Susan Dalton wrote: View Post
The way I've understood "aikibunny" is to describe those who fall down before you even touch them and want no force used at all. (Yes, I have been guilty as charged.) Often, these folks are so fearful about falling, getting hurt, or hurting others that they barely hold on and fall before being thrown so that they are totally in charge of where, when, and how they fall. I looked behind me before every back fall to be sure I wasn't falling on anything until I was a brown belt, which unfortunately often caused my neck to hurt. Probably more of these type students are female just because they may not have had experiences falling, but I have had plenty of male students I would describe this way too, just as I have had both male and female students who were more comfortable in the masher role.
I think this is a common fallacy even among those who know better: to assume that by virtue of his gender, a man is likely to have fighting skills or experiences. Certainly I don't think that the average man has any experience falling (where would they get that?).

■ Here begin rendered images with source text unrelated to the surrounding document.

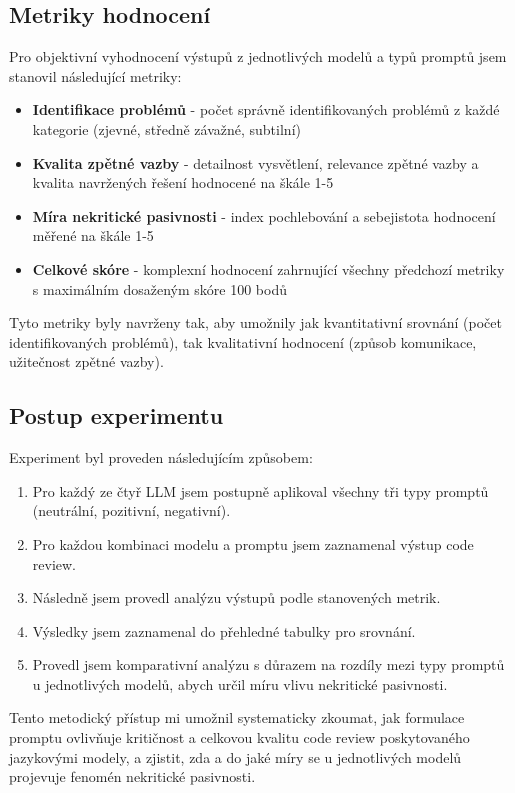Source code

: \documentclass[12pt, a4paper]{article}
\begin{document}
\subsection{Metriky hodnocení}
Pro objektivní vyhodnocení výstupů z jednotlivých modelů a typů promptů jsem stanovil následující metriky:

\begin{itemize}
  \item \textbf{Identifikace problémů} - počet správně identifikovaných problémů z každé kategorie (zjevné, středně závažné, subtilní)
  \item \textbf{Kvalita zpětné vazby} - detailnost vysvětlení, relevance zpětné vazby a kvalita navržených řešení hodnocené na škále 1-5
  \item \textbf{Míra nekritické pasivnosti} - index pochlebování a sebejistota hodnocení měřené na škále 1-5
  \item \textbf{Celkové skóre} - komplexní hodnocení zahrnující všechny předchozí metriky s maximálním dosaženým skóre 100 bodů
\end{itemize}

Tyto metriky byly navrženy tak, aby umožnily jak kvantitativní srovnání (počet identifikovaných problémů), tak kvalitativní hodnocení (způsob komunikace, užitečnost zpětné vazby).

\subsection{Postup experimentu}
Experiment byl proveden následujícím způsobem:

\begin{enumerate}
  \item Pro každý ze čtyř LLM jsem postupně aplikoval všechny tři typy promptů (neutrální, pozitivní, negativní).
  \item Pro každou kombinaci modelu a promptu jsem zaznamenal výstup code review.
  \item Následně jsem provedl analýzu výstupů podle stanovených metrik.
  \item Výsledky jsem zaznamenal do přehledné tabulky pro srovnání.
  \item Provedl jsem komparativní analýzu s důrazem na rozdíly mezi typy promptů u jednotlivých modelů, abych určil míru vlivu nekritické pasivnosti.
\end{enumerate}

Tento metodický přístup mi umožnil systematicky zkoumat, jak formulace promptu ovlivňuje kritičnost a celkovou kvalitu code review poskytovaného jazykovými modely, a zjistit, zda a do jaké míry se u jednotlivých modelů projevuje fenomén nekritické pasivnosti.
\end{document}
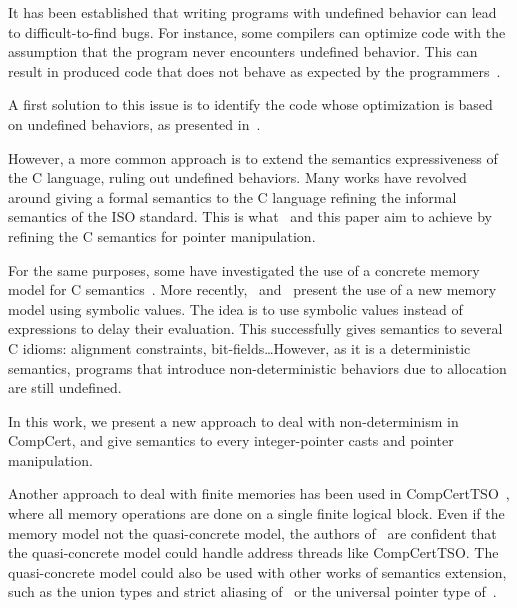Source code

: It has been established that writing programs with undefined behavior can lead to difficult-to-find bugs.
For instance, some compilers can optimize code with the assumption that the program never encounters undefined behavior. This can result in produced code that does not behave as expected by the programmers~\cite{DBLP:conf/apsys/WangCCJZK12}.

A first solution to this issue is to identify the code whose optimization is based on undefined behaviors, as presented in~\cite{DBLP:conf/sosp/WangZKS13}.

However, a more common approach is to extend the semantics expressiveness of the C language, ruling out undefined behaviors.
Many works have revolved around giving a formal semantics to the C language refining the informal semantics of the ISO standard.
This is what~\cite{DBLP:conf/pldi/KangHMGZV15} and this paper aim to achieve by refining the C semantics for pointer manipulation.

For the same purposes, some have investigated the use of a concrete memory model for C semantics~\cite{DBLP:conf/popl/TuchKN07}\cite{Norrish98cformalised}.
More recently,~\cite{besson:hal-01093312} and~\cite{DBLP:conf/itp/BessonBW15} present the use of a new memory model using symbolic values. The idea is to use symbolic values instead of expressions to delay their evaluation. This successfully gives semantics to several C idioms: alignment constraints, bit-fields\dots However, as it is a deterministic semantics, programs that introduce non-deterministic behaviors due to allocation are still undefined.

In this work, we present a new approach to deal with non-determinism in CompCert, and give semantics to every integer-pointer casts and pointer manipulation.

Another approach to deal with finite memories has been used in CompCertTSO~\cite{DBLP:journals/jacm/SevcikVNJS13}, where all memory operations are done on a single finite logical block. Even if the memory model not the quasi-concrete model, the authors of~\cite{DBLP:conf/pldi/KangHMGZV15} are confident that the quasi-concrete model could handle address threads like CompCertTSO.
The quasi-concrete model could also be used with other works of semantics extension, such as the union types and strict aliasing of~\cite{DBLP:conf/cpp/Krebbers13} or the universal pointer type of~\cite{DBLP:conf/itp/KrebbersLW14}.
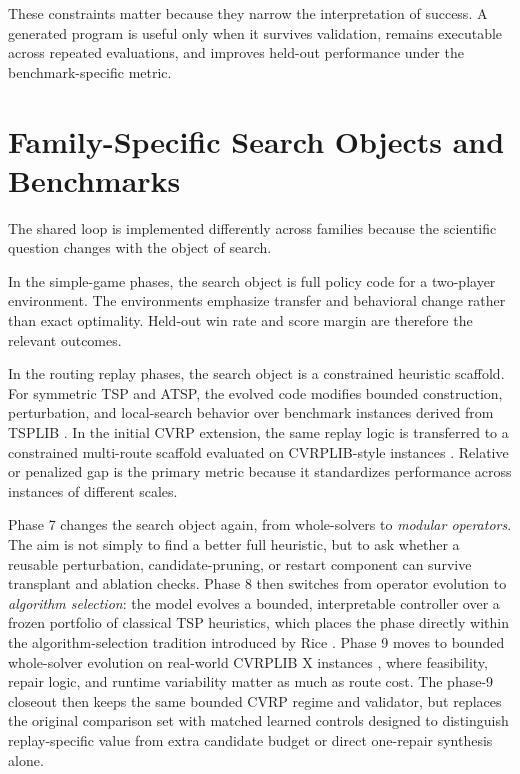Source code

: These constraints matter because they narrow the interpretation of success. A generated program is
useful only when it survives validation, remains executable across repeated evaluations, and
improves held-out performance under the benchmark-specific metric.

\section{Family-Specific Search Objects and Benchmarks}
\label{sec:methods-families}

The shared loop is implemented differently across families because the scientific question changes
with the object of search.

In the simple-game phases, the search object is full policy code for a two-player environment. The
environments emphasize transfer and behavioral change rather than exact optimality. Held-out win
rate and score margin are therefore the relevant outcomes.

In the routing replay phases, the search object is a constrained heuristic scaffold. For symmetric
TSP and ATSP, the evolved code modifies bounded construction, perturbation, and local-search
behavior over benchmark instances derived from TSPLIB \cite{reinelt1991,lin1973,helsgaun2000}. In
the initial CVRP extension, the same replay logic is transferred to a constrained multi-route
scaffold evaluated on CVRPLIB-style instances \cite{clarke1964,uchoa2017}. Relative or penalized
gap is the primary metric because it standardizes performance across instances of different scales.

Phase 7 changes the search object again, from whole-solvers to \emph{modular operators}. The aim
is not simply to find a better full heuristic, but to ask whether a reusable perturbation,
candidate-pruning, or restart component can survive transplant and ablation checks. Phase 8 then
switches from operator evolution to \emph{algorithm selection}: the model evolves a bounded,
interpretable controller over a frozen portfolio of classical TSP heuristics, which places the
phase directly within the algorithm-selection tradition introduced by Rice \cite{rice1976}. Phase
9 moves to bounded whole-solver evolution on real-world CVRPLIB X instances \cite{uchoa2017},
where feasibility, repair logic, and runtime variability matter as much as route cost. The phase-9
closeout then keeps the same bounded CVRP regime and validator, but replaces the original
comparison set with matched learned controls designed to distinguish replay-specific value from
extra candidate budget or direct one-repair synthesis alone.

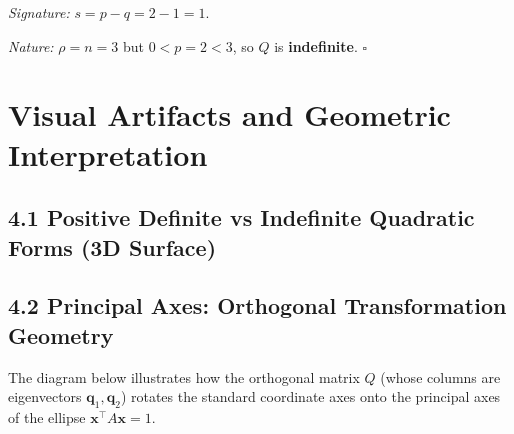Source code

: \documentclass[12pt,a4paper]{article}
\begin{document}
\textit{Signature:} $s = p - q = 2 - 1 = 1$.

\textit{Nature:} $\rho = n = 3$ but $0 < p = 2 < 3$, so $Q$ is \textbf{indefinite}. \hfill$\square$

\section{Visual Artifacts and Geometric Interpretation}

\subsection*{4.1 Positive Definite vs Indefinite Quadratic Forms (3D Surface)}

\begin{center}
\hspace{1cm}
\end{center}

\subsection*{4.2 Principal Axes: Orthogonal Transformation Geometry}

The diagram below illustrates how the orthogonal matrix $Q$ (whose columns are eigenvectors $\mathbf{q}_1, \mathbf{q}_2$) rotates the standard coordinate axes onto the principal axes of the ellipse $\mathbf{x}^{\top}A\mathbf{x} = 1$.
\end{document}
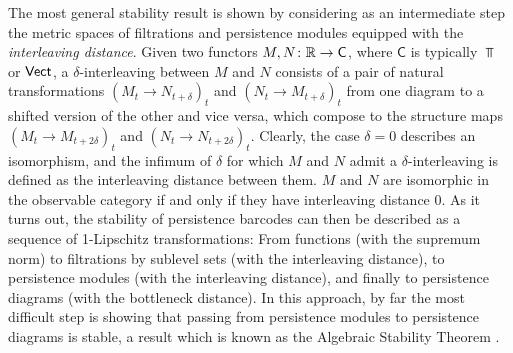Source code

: The most general stability result is shown by considering as an intermediate step the metric spaces of filtrations and persistence modules equipped with the \emph{interleaving distance}.
Given two functors $M,N \colon \mathbb{R} \to \mathsf C$, where $\mathsf C$ is typically $\Top$ or $\mathsf{Vect}$, a $\delta$-interleaving between $M$ and $N$ consists of a pair of natural transformations $(M_t \to N_{t+\delta})_t$ and $(N_t \to M_{t+\delta})_t$ from one diagram to a shifted version of the other and vice versa, which compose to the structure maps $(M_t \to M_{t+2\delta})_t$ and $(N_t \to N_{t+2\delta})_t$.
Clearly, the case $\delta=0$ describes an isomorphism, and the infimum of $\delta$ for which $M$ and $N$ admit a $\delta$-interleaving is defined as the interleaving distance between them.
$M$ and $N$ are isomorphic in the observable category if and only if they have interleaving distance $0$.
As it turns out, the stability of persistence barcodes can then be described as a sequence of 1-Lipschitz transformations: From functions (with the supremum norm) to filtrations by sublevel sets (with the interleaving distance), to persistence modules (with the interleaving distance), and finally to persistence diagrams (with the bottleneck distance).
In this approach, by far the most difficult step is showing that passing from persistence modules to persistence diagrams is stable, a result which is known as the Algebraic Stability Theorem \cite{Chazal.2009, Bauer.2015, Chazal.2016a}.



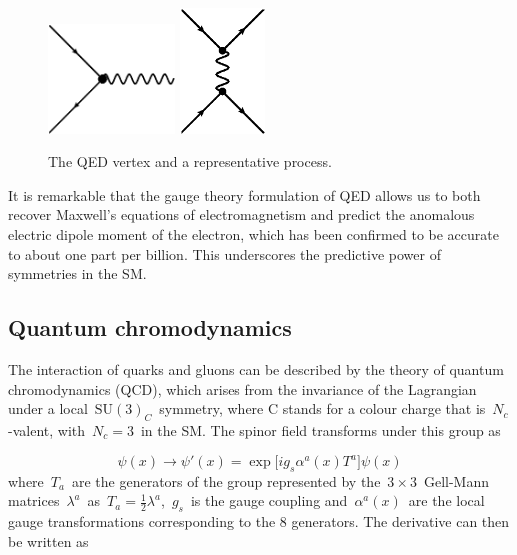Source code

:\begin{figure}
\begin{centering}
\includegraphics[width=0.3\textwidth]{figures/theory/qed_vertex.eps}
\includegraphics[width=0.2\textwidth]{figures/theory/qed_process.eps}
\caption{The QED vertex and a representative process.}
\label{fig:theory_qed}
\end{centering}
\end{figure}

It is remarkable that the gauge theory formulation of QED allows us to both recover Maxwell's equations of electromagnetism and predict the anomalous electric dipole moment of the electron, which has been confirmed to be accurate to about one part per billion. This underscores the predictive power of symmetries in the SM.

\subsection{Quantum chromodynamics}
\label{sec:theory_qcd}
The interaction of quarks and gluons can be described by the theory of quantum chromodynamics (QCD), which arises from the invariance of the Lagrangian under a local~$\mathrm{SU}(3)_C$~symmetry, where C stands for a colour charge that is~$N_c$-valent, with~$N_c = 3$~in the SM. The spinor field transforms under this group as

\begin{equation}
\psi(x) \rightarrow \psi'(x) = \exp \bigl[ i g_s \alpha^a(x) T^a \bigr] \psi(x)
\end{equation}
where~$T_a$~are the generators of the group represented by the~$3\times3$~Gell-Mann matrices~$\lambda^a$~as~$T_a = \frac{1}{2} \lambda^a$,~$g_s$~is the gauge coupling and~$\alpha^a(x)$~are the local gauge transformations corresponding to the 8 generators. The derivative can then be written as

Susan Dalton wrote: View Post
I had hoped to start a productive and civil discussion, and I wasn't trying to offend when I used language shortcuts. But perhaps I have.
I know you weren't trying to offend. That's the thing about loaded language, though -- it creeps into common usage, associates itself with existing biases, and influences thinking even when used without intent. This is why I will not use the b word. But most people are not open to that discussion. Leaving gender out of it, I don't think anyone can deny that the term "aikibunny" is pejorative and used disparagingly, and I don't think pejorative terms are helpful in a discussion where the intention is to explore the potential value of a range of approaches. When we begin by pejoratively labeling the other -- or even (especially?) ourselfes -- we start from a perspective of skepticism that the approach has anything of value. Maybe, as Mary Eastland says, we should chuck the labels. When a label gets to the point where people have long since stopped really thinking about what it means, it's kind of lost its usefulness anyway, as is the case with all unexamined language.